By 1949 Jimmy was recording under his own name with the McShann band and had his first hit and signature tune with “Ain’t Nobody’s Business”. In 1950 he had several more with “No Rollin’ Blues” and “Big Fine Girl”, as well as “Failing By Degrees” and “New Orleans Woman” recorded with the Gene Gilbeaux Orchestra. These Gilbeaux recordings are from a live performance on May 10, 1949 at a “Just Jazz” concert in Pasadena, CA sponsored by Gene Norman.
Witherspoon’s style of the “blues shouter” became unfashionable in the mid-1950s, but he returned to popularity with his 1959 album, “Jimmy Witherspoon at the Monterey Jazz Festival” featuring Roy Eldridge, Woody Herman, Ben Webster, Coleman Hawkins, Earl Hines and Mel Lewis among others.

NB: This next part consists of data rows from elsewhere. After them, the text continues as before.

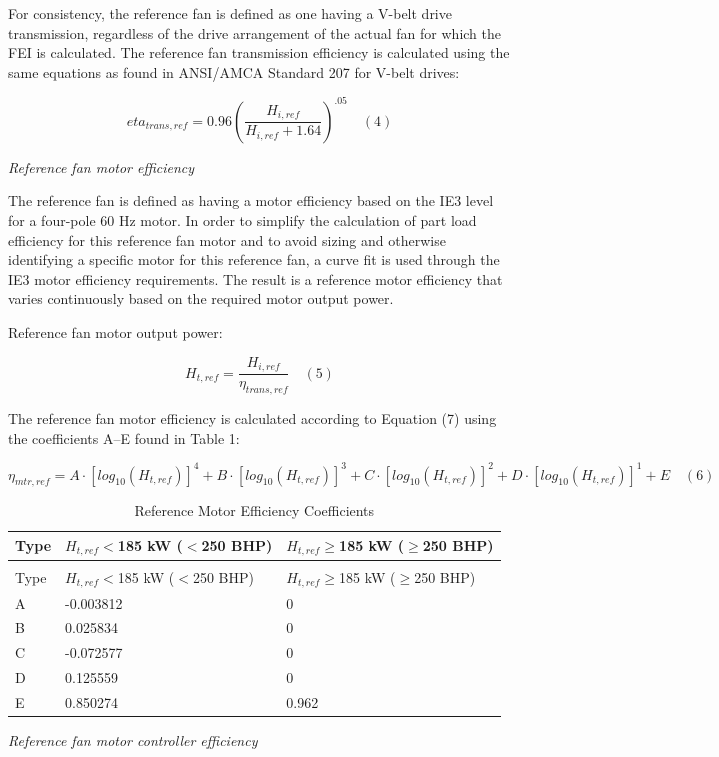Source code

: For consistency, the reference fan is defined as one having a V-belt drive transmission, regardless of the drive arrangement of the actual fan for which the FEI is calculated. The reference fan transmission efficiency is calculated using the same equations as found in ANSI/AMCA Standard 207 for V-belt drives:

$$eta_{trans,ref}=0.96(\frac{H_{i,ref}}{H_{i,ref}+1.64})^{.05} \quad (4) $$ 

\emph{Reference fan motor efficiency}

The reference fan is defined as having a motor efficiency based on the IE3 level for a four-pole 60 Hz motor. In order to simplify the calculation of part load efficiency for this reference fan motor and to avoid sizing and otherwise identifying a specific motor for this reference fan, a curve fit is used through the IE3 motor efficiency requirements. The result is a reference motor efficiency that varies continuously based on the required motor output power.

Reference fan motor output power:

$$H_{t,ref}=\frac{H_{i,ref}}{\eta_{trans,ref}} \quad (5) $$ 

The reference fan motor efficiency is calculated according to Equation (7) using the coefficients A–E found in Table 1:

$$\eta_{mtr,ref} = A\cdot[log_{10} (H_{t,ref})]^4 + B\cdot[log_{10} (H_{t,ref})]^3 +C\cdot[log_{10} (H_{t,ref})]^2 +D\cdot[log_{10} (H_{t,ref})]^1 + E \quad (6) $$ 

\begin{longtable}[c]{p{1.0in}p{1.0in}p{1.0in}}
\caption{Reference Motor Efficiency Coefficients \label{table:reference-motor-efficiency-coefficients}} \tabularnewline
\toprule 
Type & \(H_{t,ref}\)$<$185 kW ($<$250 BHP) & \(H_{t,ref}\)$\geq$185 kW ($\geq$250 BHP) \tabularnewline \midrule
\midrule
\endfirsthead

\caption[]{Reference Motor Efficiency Coefficients} \tabularnewline
\toprule 
Type & \(H_{t,ref}\)$<$185 kW ($<$250 BHP) & \(H_{t,ref}\)$\geq$185 kW ($\geq$250 BHP) \tabularnewline \midrule
\midrule
\endhead

A & -0.003812 & 0 \tabularnewline
B & 0.025834 & 0 \tabularnewline
C & -0.072577 & 0 \tabularnewline
D & 0.125559 & 0 \tabularnewline
E & 0.850274 & 0.962 \tabularnewline
\bottomrule
\end{longtable}

\emph{Reference fan motor controller efficiency}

The early 60s saw Witherspoon touring Europe with Buck Clayton, recording in the UK, the 70s recording with Brother Jack McDuff in London, with Eric Burdon, toured with his own band with a host of players such as Joe Sample, Cornell Dupree, Thad Jones and others. He continued to record and perform well into the Nineties with Gerry Mulligan, Leroy Vinnegar, Teddy Wilson, Pepper Adams, Junior Mance and the list jazz luminaries goes on and on.
Vocalist Jimmy Witherspoon died of throat cancer in Los Angeles, California on September 18, 1997.